After I’d filled that first small notebook, I graduated to a spiral-bound 8B8 Massey University lecture book. I didn’t carry it with me on trips, but wrote entries after I got out of the hills. This diary has more detail, but seems mainly focussed on route notes, track times and hut conditions – reflecting my ambitions to one day write a guidebook. I did, however, record the occasional conversation, like that following an unpleasant leatherwood bush bash in the Ruahines: ‘I said to Andrew, “I bet Jo will be glad she didn’t come”. I then thought, “I’d be glad if I hadn’t come”.’

Ken Tustin tramping diary 1960-61, page 4

Ken Tustin tramping diary 1960-61, page 4

After filling seven spiral-bound volumes, I grew tired of the effort needed to write-up each trip after the event. Instead, I’ve opted for a slimmer and lighter 1B4 exercise book, in which I happily record the trip as it happens. Each evening I jot my impressions, and occasionally record conversations. Sometimes I write at lunchtime, to keep the events as fresh as possible.

But why keep a diary? Why bother with the effort?

On a personal level, my diaries mean I have a record of every trip I’ve done. Memory is faulty at best, and absent at worst. Re-reading diaries reminds me of tramps and even companions that sometimes I’d completely forgotten. Other times, I find that my memory does not coincide exactly with what actually happened on a trip; and the diary helps set the record straight.

Writing a diary as the trip unfolds has also paid dividends when I write articles; I think it helps to impart a better sense of place and people than a dry account written some time later. For example, on a recent trip to the historic stone Sam Summers Hut, near Queenstown, I wrote: ‘I brewed tea over a small economical fire, using a kettle from the hut … and found a flattish space to sleep. For all its charm, the hut smelt strongly of rodents, and besides it was a mild, fine, calm evening – perfect for sleeping out. There’s a small waterfall just above the hut, which sung to me all night, and I stared up into the lacy silhouette of the beech trees, with the odd star showing in the gaps.’ Such simple but enjoyable moments are soon forgotten.

To a large degree, my diaries have been the basis of a career writing about the outdoors.
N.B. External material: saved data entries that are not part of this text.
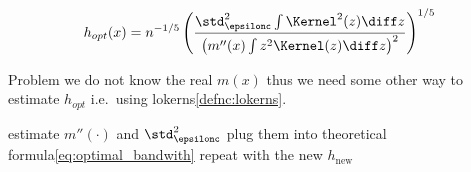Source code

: \begin{corbox}\nospacing
    \begin{cor}\label{cor:the_optimal_bandwidth}
        \begin{align}
          h_{opt}(x)=n^{-1/5}\left(\frac{\std_{\epsilonc}^{2}\int\Kernel^{2}(z)\diff z}{\left(m''(x)\int z^{2}\Kernel(z)\diff z\right)^{2}}\right)^{1/5}\label{eq:optimal_bandwith}
        \end{align}
    \end{cor}
\end{corbox}
\begin{sectionbox}\nospacing
  Problem we do not know the real $m(x)$ thus we need some other way to estimate $h_{opt}$ i.e.\ using lokerns\cref{defnc:lokerns}.
\end{sectionbox}
\begin{algorithmbox}\nospacing
    \begin{algo}\leavevmode
        \begin{algorithmic}[1]
            \item[] 
                \State estimate $m''(\cdot)$ and $\std_{\epsilonc}^{2}$
                \State plug them into theoretical formula\cref{eq:optimal_bandwith}
                \State repeat with the new $h_{\text{new}}$
            \EndFor
        \end{algorithmic}
    \end{algo}
\end{algorithmbox}

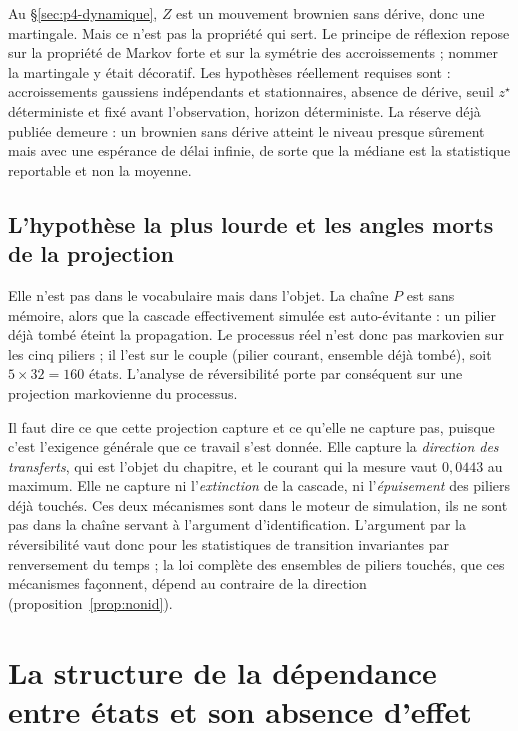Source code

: Au \S\ref{sec:p4-dynamique}, $Z$ est un mouvement brownien sans dérive, donc une
martingale. Mais ce n'est pas la propriété qui sert. Le principe de réflexion repose sur
la propriété de Markov forte et sur la symétrie des accroissements ; nommer la
martingale y était décoratif. Les hypothèses réellement requises sont : accroissements gaussiens
indépendants et stationnaires, absence de dérive, seuil $z^\star$ déterministe et fixé avant
l'observation, horizon déterministe. La réserve déjà publiée demeure : un brownien sans dérive
atteint le niveau presque sûrement mais avec une espérance de délai infinie, de sorte que la
médiane est la statistique reportable et non la moyenne.

\subsection*{L'hypothèse la plus lourde et les angles morts de la projection}

Elle n'est pas dans le vocabulaire mais dans l'objet. La chaîne $P$ est sans mémoire,
alors que la cascade effectivement simulée est auto-évitante : un pilier déjà tombé
éteint la propagation. Le processus réel n'est donc pas markovien sur les cinq piliers ; il l'est
sur le couple (pilier courant, ensemble déjà tombé), soit $5 \times 32 = 160$ états. L'analyse de
réversibilité porte par conséquent sur une projection markovienne du processus.

Il faut dire ce que cette projection capture et ce qu'elle ne capture pas, puisque c'est l'exigence
générale que ce travail s'est donnée. Elle capture la \emph{direction des transferts}, qui est
l'objet du chapitre, et le courant qui la mesure vaut $0{,}0443$ au maximum. Elle ne capture ni
l'\emph{extinction} de la cascade, ni l'\emph{épuisement} des piliers déjà touchés. Ces deux
mécanismes sont dans le moteur de simulation, ils ne sont pas dans la chaîne servant à l'argument
d'identification. L'argument par la réversibilité vaut donc pour les statistiques de transition
invariantes par renversement du temps ; la loi complète des ensembles de piliers touchés, que ces
mécanismes façonnent, dépend au contraire de la direction (proposition~\ref{prop:nonid}).

\section{La structure de la dépendance entre états et son absence d'effet}
\label{sec:ann-dependance-etats}

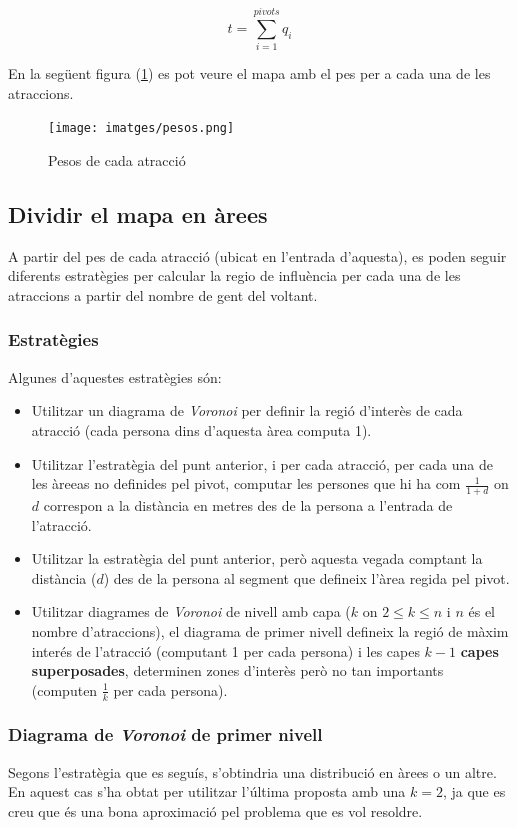 \documentclass[12pt]{article}
\begin{document}
\[t = \sum_{i=1}^{pivots}q_{i}\]

En la següent figura (\ref{fig:mapa_areas}) es pot veure el mapa amb el pes per a cada una de les atraccions.

\begin{figure}[H]
	\centering
	\texttt{[image: imatges/pesos.png]}\par\vspace{1cm}
	\caption{Pesos de cada atracció}
	\label{fig:mapa_areas}
\end{figure}

\subsection{Dividir el mapa en àrees \label{arees}}
A partir del pes de cada atracció (ubicat en l'entrada d'aquesta), es poden seguir diferents estratègies per calcular la regio de influència per cada una de les atraccions a partir del nombre de gent del voltant.

\subsubsection{Estratègies}
Algunes d'aquestes estratègies són:
\begin{itemize}
	\item Utilitzar un diagrama de \textit{Voronoi} per definir la regió d'interès de cada atracció (cada persona dins d'aquesta àrea computa 1).
	\item Utilitzar l'estratègia del punt anterior, i per cada atracció, per cada una de les àreeas no definides pel pivot, computar les persones que hi ha com $\frac{1}{1+d}$ on $d$ correspon a la distància en metres des de la persona a l'entrada de l'atracció.
	\item Utilitzar la estratègia del punt anterior, però aquesta vegada comptant la distància ($d$) des de la persona al segment que defineix l'àrea regida pel pivot.
	\item Utilitzar diagrames de \textit{Voronoi} de nivell amb capa ($k$ on $2 \le k \le n$ i $n$ és el nombre d'atraccions), el diagrama de primer nivell defineix la regió de màxim interés de l'atracció (computant 1 per cada persona) i les capes $k-1$ \textbf{capes superposades}, determinen zones d'interès però no tan importants (computen $\frac{1}{k}$ per cada persona).
\end{itemize}

\subsubsection{Diagrama de \textit{Voronoi} de primer nivell}
Segons l'estratègia que es seguís, s'obtindria una distribució en àrees o un altre. En aquest cas s'ha obtat per utilitzar l'última proposta amb una $k = 2$, ja que es creu que és una bona aproximació pel problema que es vol resoldre. 
\end{document}
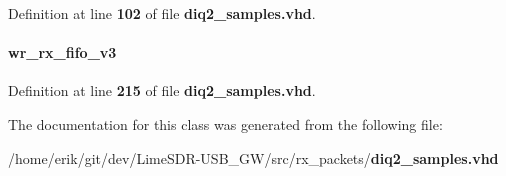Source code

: Definition at line {\bf 102} of file {\bf diq2\+\_\+samples.\+vhd}.

\paragraph[{wr\+\_\+rx\+\_\+fifo\+\_\+v3\+\_\+inst}]{ {\bfseries \textcolor{vhdlchar}{wr\+\_\+rx\+\_\+fifo\+\_\+v3}\textcolor{vhdlchar}{ }} \hspace{0.3cm}{\ttfamily [Instantiation]}}\label{classdiq2__samples_1_1arch_a92be4319f2c228c51fdb72a4d8b96980}


Definition at line {\bf 215} of file {\bf diq2\+\_\+samples.\+vhd}.



The documentation for this class was generated from the following file\+:\begin{DoxyCompactItemize}
\item 
/home/erik/git/dev/\+Lime\+S\+D\+R-\/\+U\+S\+B\+\_\+\+G\+W/src/rx\+\_\+packets/{\bf diq2\+\_\+samples.\+vhd}\end{DoxyCompactItemize}
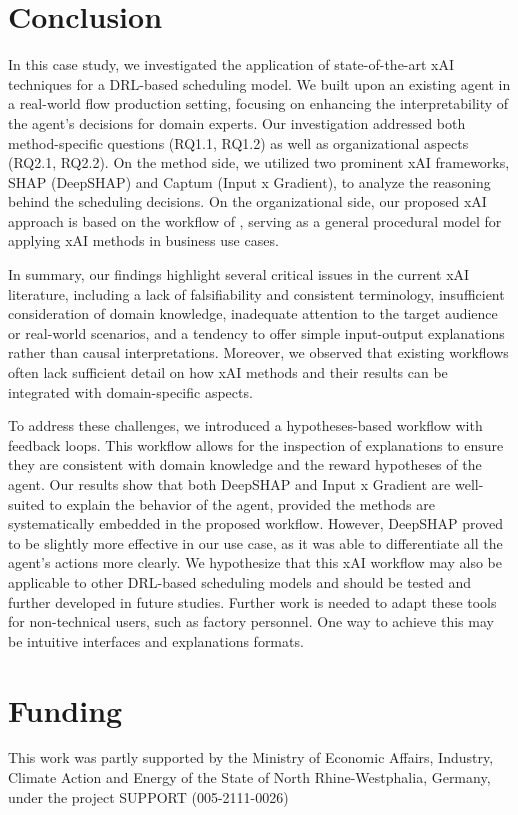 \section{Conclusion}
In this case study, we investigated the application of state-of-the-art xAI techniques for a DRL-based scheduling model. We built upon an existing agent in a real-world flow production setting, focusing on enhancing the interpretability of the agent's decisions for domain experts. Our investigation addressed both method-specific questions (RQ1.1, RQ1.2) as well as organizational aspects (RQ2.1, RQ2.2). On the method side, we utilized two prominent xAI frameworks, SHAP (DeepSHAP) and Captum (Input x Gradient), to analyze the reasoning behind the scheduling decisions. On the organizational side, our proposed xAI approach is based on the workflow of , serving as a general procedural model for applying xAI methods in business use cases.

In summary, our findings highlight several critical issues in the current xAI literature, including a lack of falsifiability and consistent terminology, insufficient consideration of domain knowledge, inadequate attention to the target audience or real-world scenarios, and a tendency to offer simple input-output explanations rather than causal interpretations. Moreover, we observed that existing workflows often lack sufficient detail on how xAI methods and their results can be integrated with domain-specific aspects.

To address these challenges, we introduced a hypotheses-based workflow with feedback loops. This workflow allows for the inspection of explanations to ensure they are consistent with domain knowledge and the reward hypotheses of the agent. Our results show that both DeepSHAP and Input x Gradient are well-suited to explain the behavior of the agent, provided the methods are systematically embedded in the proposed workflow. However, DeepSHAP proved to be slightly more effective in our use case, as it was able to differentiate all the agent's actions more clearly. We hypothesize that this xAI workflow may also be applicable to other DRL-based scheduling models and should be tested and further developed in future studies. Further work is needed to adapt these tools for non-technical users, such as factory personnel. One way to achieve this may be intuitive interfaces and explanations formats.



\section*{Funding}
This work was partly supported by the Ministry of Economic Affairs,
Industry, Climate Action and Energy of the State of North Rhine-Westphalia,
Germany, under the project SUPPORT (005-2111-0026)

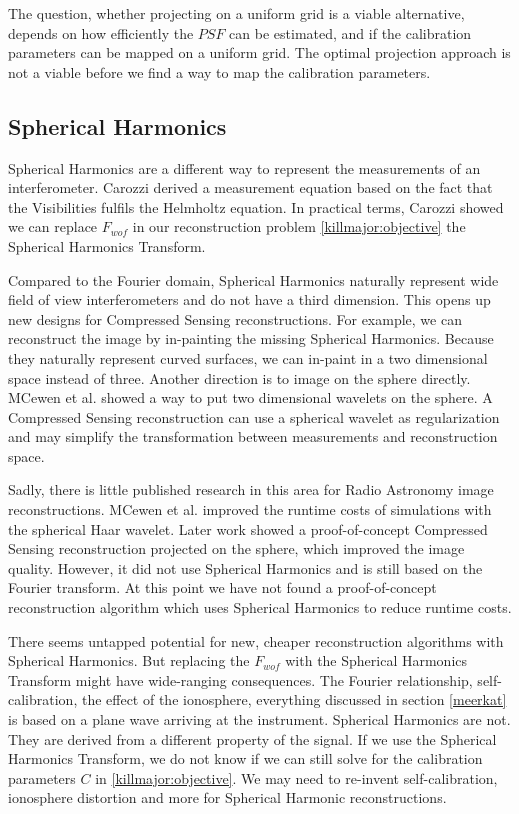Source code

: The question, whether projecting on a uniform grid is a viable alternative, depends on how efficiently the $PSF$ can be estimated, and if the calibration parameters can be mapped on a uniform grid. The optimal projection approach is not a viable before we find a way to map the calibration parameters.


\subsection{Spherical Harmonics}
Spherical Harmonics are a different way to represent the measurements of an interferometer. Carozzi\cite{carozzi2015imaging} derived a measurement equation based on the fact that the Visibilities fulfils the Helmholtz equation. In practical terms, Carozzi showed we can replace $F_{wof}$ in our reconstruction problem \eqref{killmajor:objective} the Spherical Harmonics Transform. 

Compared to the Fourier domain, Spherical Harmonics naturally represent wide field of view interferometers and do not have a third dimension. This opens up new designs for Compressed Sensing reconstructions. For example, we can reconstruct the image by in-painting the missing Spherical Harmonics. Because they naturally represent curved surfaces, we can in-paint in a two dimensional space instead of three. Another direction is to image on the sphere directly. MCewen et al.\cite{mcewen2008simulating} showed a way to put two dimensional wavelets on the sphere. A Compressed Sensing reconstruction can use a spherical wavelet as regularization and may simplify the transformation between measurements and reconstruction space.

Sadly, there is little published research in this area for Radio Astronomy image reconstructions. MCewen et al.\cite{mcewen2008simulating} improved the runtime costs of simulations with the spherical Haar wavelet. Later work\cite{mcewen2011compressed} showed a proof-of-concept Compressed Sensing reconstruction projected on the sphere, which improved the image quality. However, it did not use Spherical Harmonics and \cite{mcewen2011compressed} is still based on the Fourier transform. At this point we have not found a proof-of-concept reconstruction algorithm which uses Spherical Harmonics to reduce runtime costs. 

There seems untapped potential for new, cheaper reconstruction algorithms with Spherical Harmonics. But replacing the $F_{wof}$ with the Spherical Harmonics Transform might have wide-ranging consequences. The Fourier relationship, self-calibration, the effect of the ionosphere, everything discussed in section \ref{meerkat} is based on a plane wave arriving at the instrument\cite{thompson1986interferometry, smirnov2011revisiting}. Spherical Harmonics are not. They are derived from a different property of the signal. If we use the Spherical Harmonics Transform, we do not know if we can still solve for the calibration parameters $C$ in \eqref{killmajor:objective}. We may need to re-invent self-calibration, ionosphere distortion and more for Spherical Harmonic reconstructions.


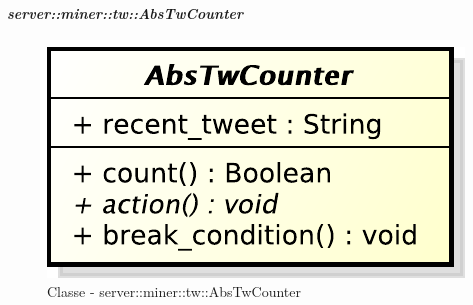 	\subparagraph{server::miner::tw::AbsTwCounter} %
		\label{subp:server_miner_tw_AbsTwCounter}
		    \begin{figure}[!htbp]
 		 		\centering
 				\centerline{\includegraphics[scale=0.75]{./images/server/classes/miner/abs_tw_counter.pdf}}
 				\caption{Classe - server::miner::tw::AbsTwCounter}
			\end{figure}
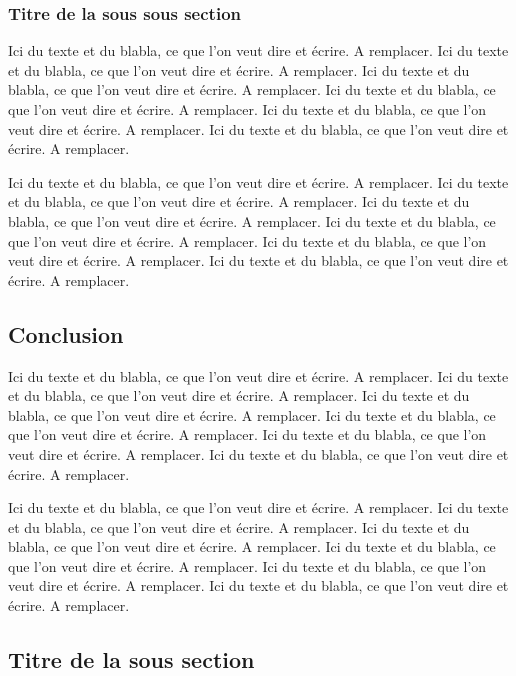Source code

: \subsubsection{Titre de la sous sous section}

Ici du texte et du blabla, ce que l'on veut dire et écrire. A remplacer. Ici du texte et du blabla, ce que l'on veut dire et écrire. A remplacer. Ici du texte et du blabla, ce que l'on veut dire et écrire. A remplacer. Ici du texte et du blabla, ce que l'on veut dire et écrire. A remplacer. Ici du texte et du blabla, ce que l'on veut dire et écrire. A remplacer. Ici du texte et du blabla, ce que l'on veut dire et écrire. A remplacer.

Ici du texte et du blabla, ce que l'on veut dire et écrire. A remplacer. Ici du texte et du blabla, ce que l'on veut dire et écrire. A remplacer. Ici du texte et du blabla, ce que l'on veut dire et écrire. A remplacer. Ici du texte et du blabla, ce que l'on veut dire et écrire. A remplacer. Ici du texte et du blabla, ce que l'on veut dire et écrire. A remplacer. Ici du texte et du blabla, ce que l'on veut dire et écrire. A remplacer.

\subsection{Conclusion}

Ici du texte et du blabla, ce que l'on veut dire et écrire. A remplacer. Ici du texte et du blabla, ce que l'on veut dire et écrire. A remplacer. Ici du texte et du blabla, ce que l'on veut dire et écrire. A remplacer. Ici du texte et du blabla, ce que l'on veut dire et écrire. A remplacer. Ici du texte et du blabla, ce que l'on veut dire et écrire. A remplacer. Ici du texte et du blabla, ce que l'on veut dire et écrire. A remplacer.

Ici du texte et du blabla, ce que l'on veut dire et écrire. A remplacer. Ici du texte et du blabla, ce que l'on veut dire et écrire. A remplacer. Ici du texte et du blabla, ce que l'on veut dire et écrire. A remplacer. Ici du texte et du blabla, ce que l'on veut dire et écrire. A remplacer. Ici du texte et du blabla, ce que l'on veut dire et écrire. A remplacer. Ici du texte et du blabla, ce que l'on veut dire et écrire. A remplacer.

\subsection{Titre de la sous section}

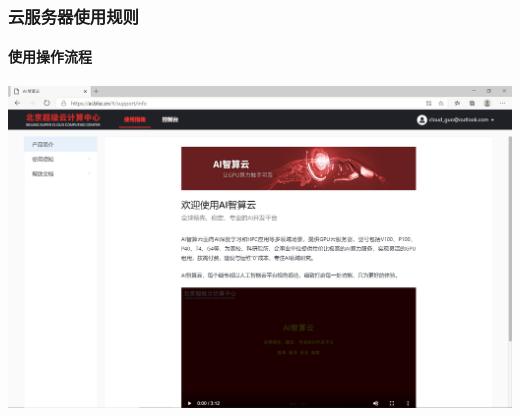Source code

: \documentclass[10pt]{beamer}
\begin{document}
    \begin{frame}
        \frametitle{云服务器使用规则}
            \framesubtitle{使用操作流程}

            \centering
            \href{https://ai.blsc.cn/\#/support/info}{
                \includegraphics[scale=0.2]{src/img/Welcome.png}
                }

    \end{frame}
\end{document}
But what about a tramper who never intends to publish articles? Why bother with a diary? Perhaps the most compelling reason is to provide a record for the future. Over time, even the most mundane things can become interesting. Nothing stays the same; huts, gear, people all change, and even mountains too. A diary, then, becomes useful for the historic record, a barometer of change. And it becomes a window into the past for family members, or historians.

In our recent book, Tramping, A New Zealand History, Chris Maclean and I drew on a wide range of sources, including diaries and photograph albums kept by trampers. Perhaps the most visually arresting were those of Tararua Tramping Club member John Gates. An architect by profession, John took his drawing skill to a high degree in his A5 sketchbooks, with its durable hardcover. Its high-quality paper echoes the work of early surveyors and explorers, who also used words and drawings to record their experiences, as well as try to make sense of the landscape.

On one page John usually records details of his tramp, while on the other he sketches the scenery. Sometimes this was in black and white, but more often he would paint in watercolours. For example, his Routeburn tramp of 1999 shows scenes of Lake Mackenzie, Routeburn Falls Hut, Lake Harris and the Darran Mountains. Other diaries show scenes from a variety of trips to places like Nelson Lakes, Mt Owen and the Hollyford.

Hannah Joynts illustration of Camp Stream Hut, Te Araroa Trail

Hannah Joynts illustration of Camp Stream Hut, Te Araroa Trail

Robbie Burton’s diary from his 1980 traverse of the Southern Alps was the best-written one we came across, and the Tramping history includes a double-page spread from it.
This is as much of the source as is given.